Over the last few decades, it has become increasingly clear that methylation can play a significant role in many aspects of microbial biology, including defense against foreign DNA, DNA replication, DNA repair, gene expression regulation, phase variation, and directly influencing pathogenicity8. However, it has been extremely difficult to study bacterial epigenomes until now due to the lack of methods that can detect the most common bacterial methylation at base resolution over a whole genome. A unique aspect of SMRT Sequencing is that it simultaneously collects base modification data as it collects DNA sequence data. The polymerase responds differently to modified bases in the DNA template than it does to unmodified bases, leaving a kinetic signature that can be detected.

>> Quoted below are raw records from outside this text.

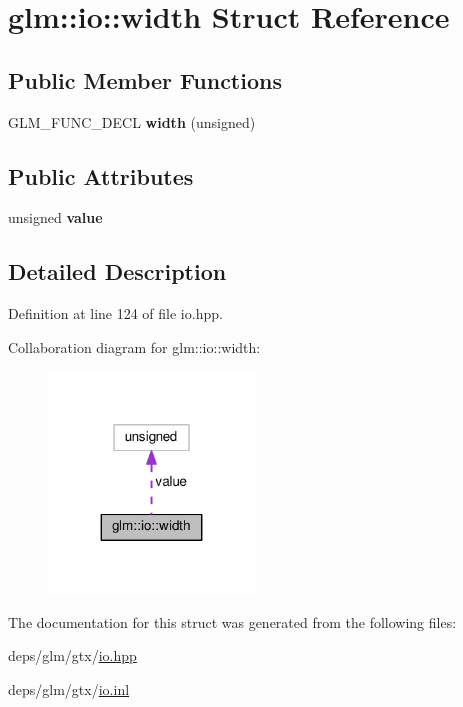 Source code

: \hypertarget{structglm_1_1io_1_1width}{}\section{glm\+:\+:io\+:\+:width Struct Reference}
\label{structglm_1_1io_1_1width}
\subsection*{Public Member Functions}
\begin{DoxyCompactItemize}
\item 
\mbox{\label{structglm_1_1io_1_1width_a1576674b7e08dc5014ce4f41ac6eea5b}} 
G\+L\+M\+\_\+\+F\+U\+N\+C\+\_\+\+D\+E\+CL {\bfseries width} (unsigned)
\end{DoxyCompactItemize}
\subsection*{Public Attributes}
\begin{DoxyCompactItemize}
\item 
\mbox{\label{structglm_1_1io_1_1width_a6bf1338eb947811d36ec93bd2e9b8425}} 
unsigned {\bfseries value}
\end{DoxyCompactItemize}


\subsection{Detailed Description}


Definition at line 124 of file io.\+hpp.



Collaboration diagram for glm\+:\+:io\+:\+:width\+:
\nopagebreak
\begin{figure}[H]
\begin{center}
\leavevmode
\includegraphics[width=155pt]{db/d54/structglm_1_1io_1_1width__coll__graph}
\end{center}
\end{figure}


The documentation for this struct was generated from the following files\+:\begin{DoxyCompactItemize}
\item 
deps/glm/gtx/\hyperlink{io_8hpp}{io.\+hpp}\item 
deps/glm/gtx/\hyperlink{io_8inl}{io.\+inl}\end{DoxyCompactItemize}
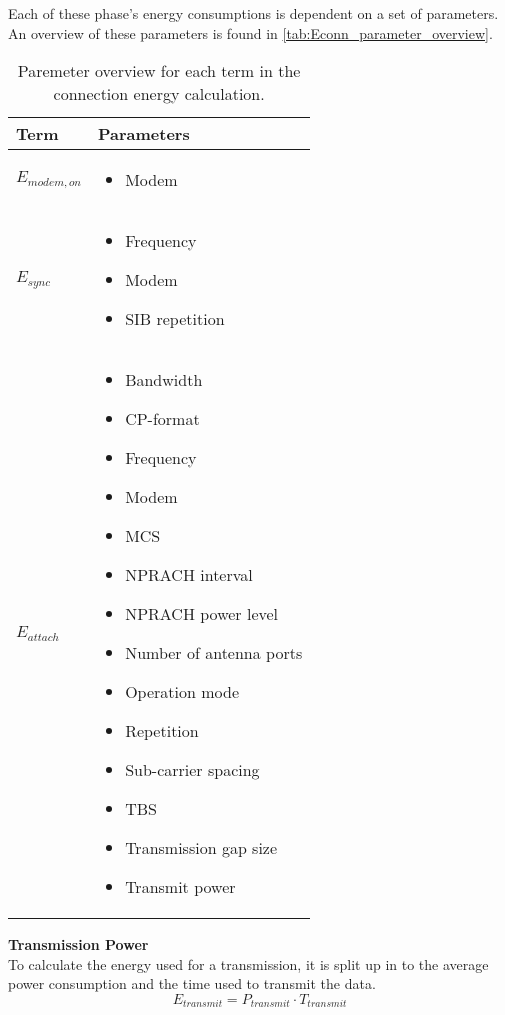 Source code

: Each of these phase's energy consumptions is dependent on a set of parameters. An overview of these parameters is found in \autoref{tab:Econn_parameter_overview}.

\begin{table}[H]
\centering
\begin{tabular}{|m{3cm}|m{6cm}|} \hline
\textbf{Term} & \textbf{Parameters} \\ \hline
$E_{modem,on}$ & \begin{itemize} 
\item Modem
\end{itemize} \\ \hline
$E_{sync}$ & \begin{itemize}
\item Frequency
\item Modem
\item SIB repetition
\end{itemize} \\ \hline
$E_{attach}$ & \begin{itemize}
\item Bandwidth
\item \gls{CP}-format
\item Frequency
\item Modem 
\item \gls{MCS}
\item NPRACH interval
\item NPRACH power level
\item Number of antenna ports
\item Operation mode
\item Repetition
\item Sub-carrier spacing
\item \gls{TBS}
\item Transmission gap size
\item Transmit power
\end{itemize} \\ \hline
\end{tabular}
\caption{Paremeter overview for each term in the connection energy calculation.}
\label{tab:Econn_parameter_overview}
\end{table}



\textbf{Transmission Power}\\
To calculate the energy used for a transmission, it is split up in to the average power consumption and the time used to transmit the data. 
\begin{equation}
E_{transmit} = P_{transmit}\cdot T_{transmit}
\end{equation}
\begin{where}
\end{where}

In one application, a Shiga-toxin-producing E. coli strain responsible for a massive outbreak in 2011 — killing fifty people and causing kidney failure in nearly 1,000 others in northern Germany — was analyzed for its epigenome9. The researchers, led by Eric Schadt at Mount Sinai School of Medicine and Matthew Waldor at Harvard Medical School, had previously sequenced the genome of this strain — but that data had not fully explained its severity. By analyzing the outbreak strain epigenome for N6-methyladenine residues, the team discovered a series of methyltransferase enzymes that targeted specific sequence motifs throughout the genome, altering the expression of gene pathways related to horizontal transfer -- an important property that could be linked to pathogenicity.

New Findings in Bacterial Methylation

Figure 5: Methylome of the German E. coli outbreak strain9. The inner and outer red circles show the kinetic signals. The colored internal tracks show the different methylation motif distributions.